Università Cattolica del Sacro Cuore

Lo sforzo di capire civiltà differenti

Sarà, come ha scritto qualcuno, che per la prima volta Berlusconi all´estero si muoveva senza il ministro Ruggiero, sarà che voleva dimostrarsi statista e zelante verso gli Usa, sarà che pensava di interpretare un pensiero condiviso, ma le dichiarazioni rese in Germania a proposito della superiorità della civiltà occidentale su quella ispirata dall´Islam hanno suscitato un autentico vespaio. Nel quale come al solito si mescolano opportunismi politici d´opposizione e preoccupazioni autentiche, dissensi culturali e valutazioni di mera convenienza.

Resta il fatto che si tratta di giudizi molto netti, i quali sollecitano comunque una riflessione perché, in forma troppo sbrigativa e semplificata, toccano una questione alla quale non possiamo più sottrarci e su cui dobbiamo anzi avviare una ampia riflessione. Una che, prima dell´Islam, attraversa in realtà la nostra stessa storia fin da quando all´opinione di Platone che esistesse un vero assoluto il quale non potesse per ciò stesso non essere anche buono e giusto, e si potesse dunque immaginare uno Stato ideale parametro di ogni assetto concreto, si contrappose la riflessione aristotelica sulla necessità di pensare lo Stato migliore non in astratto ma in relazione alle circostanze proprie di ciascuna comunità umana, dunque come Stato conveniente piuttosto che assolutamente giusto.

Toccherà poi ad Agostino combinare tale alternativa con la prospettiva cristiana immaginando una distinzione fra la Città di Dio e la città dell´uomo, la quale persegue un bene sempre limitato e dunque è sempre imperfetta ma, al tempo stesso, è anche quella nella quale su questa terra, aspirando all´altra, non possiamo non vivere, riservandoci di contestarne gli ordinamenti solo quando si pongano in contrasto insanabile con i precetti divini. Se poi è vero che alla fin fine tutta la storia della filosofia, anche politica, dell´Occidente, non è che una serie di glosse a Platone - come è stato detto - possiamo giustificare un salto vertiginoso e, venendo a noi, dire che dopo la fine delle presunzioni assolute delle ideologie totalitarie, non abbia molto senso la prospettiva platonica che le ideologie totalitarie, ancora una volta, ripetevano.

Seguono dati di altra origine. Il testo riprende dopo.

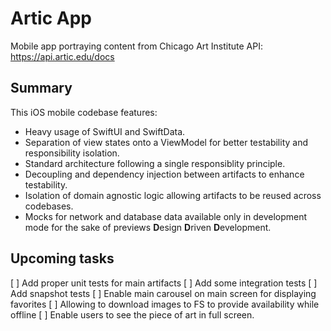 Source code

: #  Artic App

Mobile app portraying content from Chicago Art Institute API:
https://api.artic.edu/docs

## Summary
This iOS mobile codebase features:
- Heavy usage of SwiftUI and SwiftData.
- Separation of view states onto a ViewModel for better testability and responsibility isolation.
- Standard architecture following a single responsiblity principle.
- Decoupling and dependency injection between artifacts to enhance testability.
- Isolation of domain agnostic logic allowing artifacts to be reused across codebases.
- Mocks for network and database data available only in development mode for the sake of previews **D**esign **D**riven **D**evelopment.

## Upcoming tasks
[ ] Add proper unit tests for main artifacts
[ ] Add some integration tests
[ ] Add snapshot tests
[ ] Enable main carousel on main screen for displaying favorites
[ ] Allowing to download images to FS to provide availability while offline
[ ] Enable users to see the piece of art in full screen.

È vero che la laicizzazione moderna delle riflessioni agostiniane ha fatto sì che intollerabili per noi non siano più solo i comportamenti e prescrizioni in contrasto con i principî ultimi della fede ma anche quelli che toccano la libertà terrena dell´individuo, e l´eguaglianza civile tra gli uomini e non solo la cristiana nei confronti di Dio, ma tale avvertenza non inficia il fondamentale orientamento aristotelico cui sopra ci riferivamo. E in relazione al quale si può cercare di avviare una proposta di confronto con altre civiltà senza cadere, al tempo stesso, in un relativismo pregiudiziale per cui non sarebbe possibile dare alcun giudizio di valore su ciascuna di esse. E dunque nemmeno giustificare quelli propri della nostra. Se infatti è impensabile l´assumere presso di noi taluni principî di quella islamica, come la indistinzione fra legge civile e religiosa, o la disuguaglianza fra uomo e donna, o la debolezza di ogni concetto di individuo rispetto a quello di società, possiamo vedere tutto ciò come frutto di una nostra storia ed elaborazione, anche contrastata, che si confronta con le diverse soluzioni di altre civiltà altrove sviluppatesi.

E che, come la nostra stessa, sono inevitabilmente in evoluzione dentro la storia. Mettersi a sproloquiare su una superiorità teorica dell´una o dell´altra ha dunque poco senso, sia perché non serve sia perché diversi e letteralmente incomparabili sono i principi su cui le stesse si fondano nel loro proporsi come soluzioni ritenute nel tempo convenienti per la vita associata. Sarà la storia a dettare in un sistema globalizzato i passi successivi di svolgimento conveniente, lo ripeto, per ciascuna. E noi possiamo legittimamente ritenere, osservando la realtà, che le nostre soluzioni siano più flessibili, articolate e compatibili, rispetto al mondo che si sta configurando, di quelle di altri. Non per vantarcene, quanto per valutarlo come potenzialmente drammatico problema loro, e nostro nel rapporto con loro.

Tanto a casa loro quanto presso di noi.